What’s the matter with British bread? Sustainability consulting for community benefit society Scotland the Bread

As the child of a German mother, I grew up with German food. Not pretzels and Currywurst–which is essentially street food–but liverwurst and salami, jam and Nutella and Pflaumenmuss (plum butter), cheeses, Bratkartoffel (fried potatoes), Milchreis (rice pudding), Hanuta, Milka, and Kinder eggs, and of course, lots of bread. Germans eat bread with toppings for both breakfast and dinner; in fact, the German word for dinner, Abendbrot, means evening bread. (The hot meal of the day is lunch.)

As a result, I became aware at a young age that German bread and American bread were very different. In Germany, you could find a bakery with an unbelievable range of breads, rolls, and cakes every two blocks. The bread was crusty or chewy and whole wheat and rye breads were common. Picking up a loaf on your way home from work or getting your Sonntagsbrötchen (Sunday rolls) and a pastry fresh on Sunday mornings was completely normal. American bread, by contrast, was soft, limp, and white, made tolerable only by toasting, and something you picked up from the supermarket during your weekly shop because it wouldn’t grow stale for ages.

Throughout my teenage years and twenties, one of the first things I would do whenever I visited Germany was buy a loaf of Schwarzbrot, a generic term for a crusty brown bread made of some mixture of wheat and rye flours. Schwarzbrot is beyond ordinary in Germany, but seemingly impossible to replicate in any other country.

“What the world thinks Germans want / What Germans really want”

Of course, you can get good bread in the US–from independent bakeries and from higher-end grocery stores like Whole Foods. But the standard loaf of bread is still a plastic bag of sliced white, while in Germany the cheap and ordinary supermarket bread has about the same taste and crumb as America’s artisan breads.

I found the situation much the same when I immigrated to the UK: soft, white bread everywhere with not a chewy crust in sight, and everything else confined to a few “artisan” bakeries. This surprised me, as most European countries I had spent time in also had a culture of buying fresh bread from bakeries, though perhaps not to the same extent as Germany.

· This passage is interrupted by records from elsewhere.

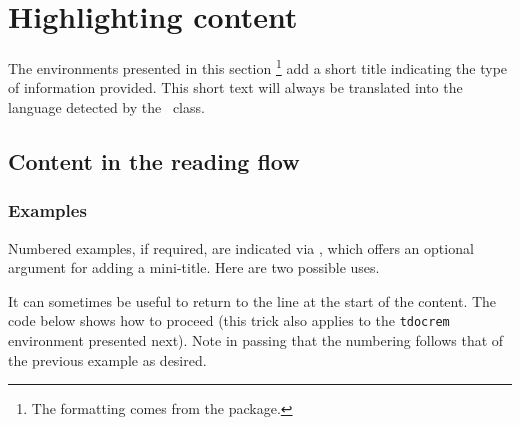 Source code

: \section{Highlighting content}

\begin{tdocnote}
    The environments presented in this section
    \footnote{
        The formatting comes from the  package.
    }
    add a short title indicating the type of information provided.
    This short text will always be translated into the language detected by the \thisproj\ class.
\end{tdocnote}


\subsection{Content in the reading flow}








\subsubsection{Examples}

Numbered examples, if required, are indicated via , which offers an optional argument for adding a mini-title.
Here are two possible uses.






\begin{tdoctip}
    It can sometimes be useful to return to the line at the start of the content. The code below shows how to proceed (this trick also applies to the \verb#tdocrem# environment presented next). Note in passing that the numbering follows that of the previous example as desired.
\end{tdoctip}

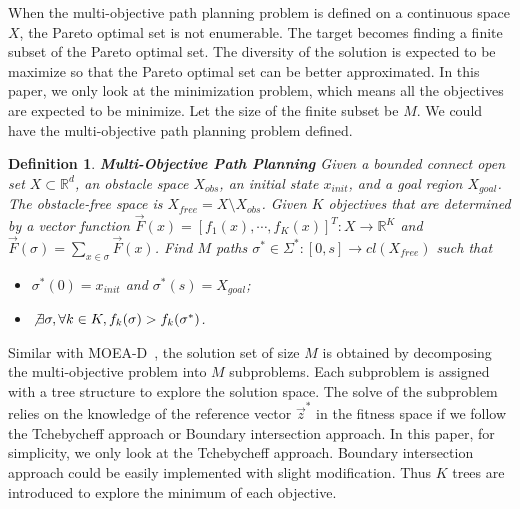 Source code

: \documentclass[conference]{IEEEtran}
\newtheorem{defn}{Definition}
\begin{document}
When the multi-objective path planning problem is defined on a continuous space $ X $, the Pareto optimal set is not enumerable.
The target becomes finding a finite subset of the Pareto optimal set.
The diversity of the solution is expected to be maximize so that the Pareto optimal set can be better approximated.
In this paper, we only look at the minimization problem, which means all the objectives are expected to be minimize.
Let the size of the finite subset be $ M $.
We could have the multi-objective path planning problem defined.
\begin{defn}{ \textbf{Multi-Objective Path Planning} }
Given a bounded connect open set $ X \subset \mathbb{R}^{d} $, an obstacle space $ X_{obs} $, an initial state $ x_{init} $, and a goal region $ X_{goal} $.
The obstacle-free space is $ X_{free} = X \setminus X_{obs} $.
Given $ K $ objectives that are determined by a vector function
$ \vec{F}(x) = [ f_{1} (x), \cdots , f_{K}(x) ]^{T} : X \rightarrow \mathbb{R}^{K} $ and 
$ \vec{F}(\sigma) = \sum_{x \in \sigma} \vec{F}(x) $.
Find $ M $ paths $ \sigma^{*} \in \Sigma^{*}  : [0, s] \rightarrow cl(  X_{free} ) $ such that
\begin{itemize}
	\item $ \sigma^{*} (0) = x_{init} $ and $ \sigma^{*} (s) = X_{goal}  $;
	\item $ \not \exists \sigma , \forall k \in K, f_{k} (\sigma) > f_{k} (\sigma^{*}) $.
\end{itemize}
\end{defn}

Similar with MOEA-D~\cite{4358754}, the solution set of size $ M $ is obtained by decomposing the multi-objective problem into $ M $ subproblems.
Each subproblem is assigned with a tree structure to explore the solution space.
The solve of the subproblem relies on the knowledge of the reference vector $ \vec{z}^{*} $ in the fitness space if we follow the Tchebycheff approach or Boundary intersection approach.
In this paper, for simplicity, we only look at the Tchebycheff approach.
Boundary intersection approach could be easily implemented with slight modification.
Thus $ K $ trees are introduced to explore the minimum of each objective.
\end{document}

Most of the UK’s wheat is grown by conventional, non-organic methods and about 80% of its bread is produced using what is called the Chorleywood bread process. This process skips traditional slow fermentation, cutting down on the amount of time required to make a loaf. The use of white flour and the Chorleywood bread process also cuts down on the nutrition and flavour of the bread.

Of course, Germany also has mass-produced breads. Its bread culture faced major challenges throughout the second half of the 20th century, as fewer younger people were attracted to baking as a profession. The more recent, growing trend in Western countries favouring local, organic foods and independent businesses has pushed back against this decline. In spite of the challenges posed by a mass-produced food industry, Germany has retained wide availability of nutritious and diverse breads because of its pre-existing food culture, in which bread is central and bread quality matters.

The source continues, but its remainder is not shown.